# TASK ITEM:
Each line from the line containing "Para copiar o" through the last line of the entries is to be reproduced exactly as it stands.

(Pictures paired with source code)
========
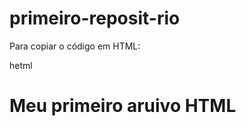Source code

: # primeiro-reposit-rio

Para copiar o código em HTML:

<html>hetml
  <h1> Meu primeiro aruivo HTML </h1>
  </html>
========
# EXPECTED OUTPUT:
Para copiar o código em HTML:

<html>hetml
  <h1> Meu primeiro aruivo HTML </h1>
  </html>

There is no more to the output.